Interview Tsai Ming-Liang

Introduction
Rencontre avec Tsaï Ming-Liang venu présenter à Paris son dernier opus "La Saveur de la pastèque" récompensé du prix de la " meilleure contribution artistique" à la Berlinale 2005, non sans avoir fait claquer quelques sièges. L'occasion de six questions sur ce nouveau chef d'oeuvre , drôle et tragique, réaliste et baroque.
Interview

Que recouvre le titre original du film « Un nuage au bord du ciel » et comment en est-on arrivé à « la Saveur de la pastèque » ?

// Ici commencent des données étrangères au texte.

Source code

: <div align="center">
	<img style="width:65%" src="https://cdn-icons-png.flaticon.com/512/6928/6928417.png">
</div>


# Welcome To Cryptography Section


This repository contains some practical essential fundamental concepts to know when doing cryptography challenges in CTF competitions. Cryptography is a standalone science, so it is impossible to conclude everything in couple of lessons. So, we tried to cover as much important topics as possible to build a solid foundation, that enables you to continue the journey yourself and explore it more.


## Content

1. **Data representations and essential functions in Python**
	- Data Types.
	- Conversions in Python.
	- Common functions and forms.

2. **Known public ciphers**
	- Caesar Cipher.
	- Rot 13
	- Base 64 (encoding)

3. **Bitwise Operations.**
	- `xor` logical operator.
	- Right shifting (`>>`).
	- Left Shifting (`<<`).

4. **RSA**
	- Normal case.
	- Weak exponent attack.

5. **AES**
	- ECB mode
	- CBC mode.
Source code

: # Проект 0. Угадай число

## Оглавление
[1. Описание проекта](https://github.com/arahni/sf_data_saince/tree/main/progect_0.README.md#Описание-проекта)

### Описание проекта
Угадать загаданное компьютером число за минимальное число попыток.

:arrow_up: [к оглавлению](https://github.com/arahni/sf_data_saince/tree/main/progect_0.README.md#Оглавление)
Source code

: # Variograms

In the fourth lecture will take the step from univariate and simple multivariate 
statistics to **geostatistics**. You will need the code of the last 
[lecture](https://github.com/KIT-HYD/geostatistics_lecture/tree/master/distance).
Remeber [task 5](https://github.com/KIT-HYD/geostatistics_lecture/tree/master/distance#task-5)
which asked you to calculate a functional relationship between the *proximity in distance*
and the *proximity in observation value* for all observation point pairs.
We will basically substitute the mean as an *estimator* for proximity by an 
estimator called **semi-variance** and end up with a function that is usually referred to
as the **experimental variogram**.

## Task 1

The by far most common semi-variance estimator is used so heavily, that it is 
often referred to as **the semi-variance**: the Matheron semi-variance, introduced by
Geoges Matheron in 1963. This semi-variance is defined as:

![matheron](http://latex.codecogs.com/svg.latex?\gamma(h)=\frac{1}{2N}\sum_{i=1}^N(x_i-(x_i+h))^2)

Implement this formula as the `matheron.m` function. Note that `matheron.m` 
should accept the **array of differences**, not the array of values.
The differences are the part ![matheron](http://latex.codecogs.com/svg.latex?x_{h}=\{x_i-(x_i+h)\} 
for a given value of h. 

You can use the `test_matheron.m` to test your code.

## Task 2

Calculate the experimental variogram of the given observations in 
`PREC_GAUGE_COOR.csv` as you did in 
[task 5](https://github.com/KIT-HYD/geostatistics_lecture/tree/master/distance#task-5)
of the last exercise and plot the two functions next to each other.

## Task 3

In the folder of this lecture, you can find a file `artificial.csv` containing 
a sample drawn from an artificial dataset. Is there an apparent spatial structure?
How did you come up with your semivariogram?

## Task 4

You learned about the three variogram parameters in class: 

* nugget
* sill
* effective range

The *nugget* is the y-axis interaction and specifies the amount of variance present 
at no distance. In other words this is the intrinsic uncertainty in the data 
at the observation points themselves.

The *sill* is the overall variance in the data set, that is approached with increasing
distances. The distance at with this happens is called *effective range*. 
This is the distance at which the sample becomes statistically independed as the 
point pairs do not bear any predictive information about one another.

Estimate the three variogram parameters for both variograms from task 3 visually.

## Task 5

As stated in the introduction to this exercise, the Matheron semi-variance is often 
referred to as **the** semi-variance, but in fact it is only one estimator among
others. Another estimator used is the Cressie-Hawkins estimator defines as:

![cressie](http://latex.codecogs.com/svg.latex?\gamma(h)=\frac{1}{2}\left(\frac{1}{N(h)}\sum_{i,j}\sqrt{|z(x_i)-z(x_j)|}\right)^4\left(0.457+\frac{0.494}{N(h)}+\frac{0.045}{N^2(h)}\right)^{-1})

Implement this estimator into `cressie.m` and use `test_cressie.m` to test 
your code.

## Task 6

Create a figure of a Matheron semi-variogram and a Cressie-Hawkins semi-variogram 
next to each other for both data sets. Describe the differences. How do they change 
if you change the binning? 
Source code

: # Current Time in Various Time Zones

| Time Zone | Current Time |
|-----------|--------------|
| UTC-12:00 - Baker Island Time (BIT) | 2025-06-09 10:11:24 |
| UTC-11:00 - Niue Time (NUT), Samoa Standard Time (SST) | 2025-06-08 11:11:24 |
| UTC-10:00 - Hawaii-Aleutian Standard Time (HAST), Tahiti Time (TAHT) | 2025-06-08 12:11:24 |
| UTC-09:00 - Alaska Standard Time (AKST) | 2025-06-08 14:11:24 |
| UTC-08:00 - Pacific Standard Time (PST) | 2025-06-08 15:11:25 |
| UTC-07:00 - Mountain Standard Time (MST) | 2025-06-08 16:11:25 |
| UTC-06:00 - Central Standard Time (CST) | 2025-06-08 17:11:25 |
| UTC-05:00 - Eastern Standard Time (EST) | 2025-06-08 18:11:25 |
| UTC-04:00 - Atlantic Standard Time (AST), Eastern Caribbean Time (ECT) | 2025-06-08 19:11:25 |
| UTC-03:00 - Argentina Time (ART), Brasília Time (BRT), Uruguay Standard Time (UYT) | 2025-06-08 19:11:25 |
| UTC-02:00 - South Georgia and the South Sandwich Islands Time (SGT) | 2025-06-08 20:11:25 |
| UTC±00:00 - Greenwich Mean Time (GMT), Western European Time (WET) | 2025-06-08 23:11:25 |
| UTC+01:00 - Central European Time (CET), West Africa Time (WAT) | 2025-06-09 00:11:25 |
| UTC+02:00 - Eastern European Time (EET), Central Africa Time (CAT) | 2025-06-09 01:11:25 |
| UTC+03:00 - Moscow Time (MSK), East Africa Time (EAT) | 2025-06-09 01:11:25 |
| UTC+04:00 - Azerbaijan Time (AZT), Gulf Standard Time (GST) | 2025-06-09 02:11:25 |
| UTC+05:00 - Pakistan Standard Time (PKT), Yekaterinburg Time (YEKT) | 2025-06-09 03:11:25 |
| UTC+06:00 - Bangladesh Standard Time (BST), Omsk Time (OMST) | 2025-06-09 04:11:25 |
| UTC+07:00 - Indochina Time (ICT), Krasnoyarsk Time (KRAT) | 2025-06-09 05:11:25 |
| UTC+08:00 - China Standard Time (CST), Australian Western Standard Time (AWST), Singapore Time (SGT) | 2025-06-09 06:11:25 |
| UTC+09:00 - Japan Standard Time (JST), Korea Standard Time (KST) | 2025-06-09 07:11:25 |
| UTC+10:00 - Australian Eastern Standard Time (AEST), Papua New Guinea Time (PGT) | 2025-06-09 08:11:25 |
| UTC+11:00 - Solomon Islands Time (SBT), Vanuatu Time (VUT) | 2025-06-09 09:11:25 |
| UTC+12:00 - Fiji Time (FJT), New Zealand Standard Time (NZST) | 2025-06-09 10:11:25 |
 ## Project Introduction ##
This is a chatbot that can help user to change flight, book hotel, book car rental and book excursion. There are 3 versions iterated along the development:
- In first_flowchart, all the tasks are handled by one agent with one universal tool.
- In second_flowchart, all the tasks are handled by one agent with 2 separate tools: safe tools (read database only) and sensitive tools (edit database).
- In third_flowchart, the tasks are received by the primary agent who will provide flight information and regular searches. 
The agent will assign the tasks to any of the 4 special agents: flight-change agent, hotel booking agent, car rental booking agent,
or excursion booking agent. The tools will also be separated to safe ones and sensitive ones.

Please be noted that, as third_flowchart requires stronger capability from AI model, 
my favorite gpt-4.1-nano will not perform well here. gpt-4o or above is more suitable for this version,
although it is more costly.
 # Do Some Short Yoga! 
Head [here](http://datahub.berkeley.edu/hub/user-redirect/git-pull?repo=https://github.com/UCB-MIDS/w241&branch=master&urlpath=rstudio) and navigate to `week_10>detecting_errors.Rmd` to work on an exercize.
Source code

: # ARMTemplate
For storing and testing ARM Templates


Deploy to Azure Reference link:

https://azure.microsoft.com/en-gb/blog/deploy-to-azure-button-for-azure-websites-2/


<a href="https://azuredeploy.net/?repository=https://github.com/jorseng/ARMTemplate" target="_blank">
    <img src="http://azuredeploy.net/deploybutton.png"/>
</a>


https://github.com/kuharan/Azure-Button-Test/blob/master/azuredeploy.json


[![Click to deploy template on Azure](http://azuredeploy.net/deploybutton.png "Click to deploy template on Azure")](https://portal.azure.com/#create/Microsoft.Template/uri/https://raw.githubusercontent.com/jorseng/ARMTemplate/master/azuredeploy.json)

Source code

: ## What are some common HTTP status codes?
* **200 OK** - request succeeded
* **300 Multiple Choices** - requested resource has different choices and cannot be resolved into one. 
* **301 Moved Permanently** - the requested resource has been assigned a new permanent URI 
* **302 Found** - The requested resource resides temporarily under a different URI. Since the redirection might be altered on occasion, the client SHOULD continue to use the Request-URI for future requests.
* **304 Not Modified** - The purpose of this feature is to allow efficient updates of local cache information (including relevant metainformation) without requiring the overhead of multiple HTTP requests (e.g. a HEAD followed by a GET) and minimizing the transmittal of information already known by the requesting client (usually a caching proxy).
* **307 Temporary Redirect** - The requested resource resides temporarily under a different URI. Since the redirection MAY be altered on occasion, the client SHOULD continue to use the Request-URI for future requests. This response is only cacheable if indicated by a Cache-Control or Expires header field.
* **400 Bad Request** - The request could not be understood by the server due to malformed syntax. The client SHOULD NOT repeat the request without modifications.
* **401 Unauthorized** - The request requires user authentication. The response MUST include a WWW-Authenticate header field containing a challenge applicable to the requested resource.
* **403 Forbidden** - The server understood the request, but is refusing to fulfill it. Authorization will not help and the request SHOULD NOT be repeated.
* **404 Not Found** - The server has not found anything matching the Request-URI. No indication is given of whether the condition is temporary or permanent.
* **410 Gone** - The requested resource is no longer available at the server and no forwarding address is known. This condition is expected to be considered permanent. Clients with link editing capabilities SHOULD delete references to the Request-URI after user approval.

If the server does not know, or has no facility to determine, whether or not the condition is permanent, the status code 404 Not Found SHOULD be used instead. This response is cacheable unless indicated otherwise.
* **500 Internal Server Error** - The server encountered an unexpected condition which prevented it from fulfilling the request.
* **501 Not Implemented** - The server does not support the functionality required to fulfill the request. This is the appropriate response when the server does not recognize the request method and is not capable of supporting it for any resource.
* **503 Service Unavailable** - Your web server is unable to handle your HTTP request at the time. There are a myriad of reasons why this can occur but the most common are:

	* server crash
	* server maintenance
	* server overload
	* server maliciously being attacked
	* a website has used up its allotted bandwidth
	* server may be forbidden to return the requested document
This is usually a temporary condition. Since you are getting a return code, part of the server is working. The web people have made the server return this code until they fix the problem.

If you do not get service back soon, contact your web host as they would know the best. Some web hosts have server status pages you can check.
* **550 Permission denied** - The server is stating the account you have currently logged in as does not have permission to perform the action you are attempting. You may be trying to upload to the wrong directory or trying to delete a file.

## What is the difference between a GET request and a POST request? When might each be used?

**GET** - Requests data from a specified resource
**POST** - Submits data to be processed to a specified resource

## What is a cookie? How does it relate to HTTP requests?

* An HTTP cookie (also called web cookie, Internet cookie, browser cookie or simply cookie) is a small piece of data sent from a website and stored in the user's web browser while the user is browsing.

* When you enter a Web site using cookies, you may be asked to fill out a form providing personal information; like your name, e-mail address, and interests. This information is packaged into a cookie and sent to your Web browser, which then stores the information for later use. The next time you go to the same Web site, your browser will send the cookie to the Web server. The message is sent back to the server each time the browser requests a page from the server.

«Un nuage au bord du ciel » est le titre d’une chanson (Tian Bian Yi Duo Yun interprétée par Bai Guang), j’ai choisi ce titre parce qu’il reflète les sentiments qu’éprouvent les personnages du film: deux nuages errants, passifs en quelque sorte, qui se rencontrent puis se séparent.
Je peux par contre difficilement juger du titre français, il vient des distributeurs, je m’en remets à leur savoir-faire et à leur façon de communiquer autour d’un film.Chaque pays a une culture différente, je sais qu’inversement les titres de films français sont souvent traduits à Taiwan en fonction des habitudes du public.
Et puis, vous savez, certes un nuage flotte dans le ciel mais on peut très bien voir une pastèque peut flotter dans une rivière !!. (rires …)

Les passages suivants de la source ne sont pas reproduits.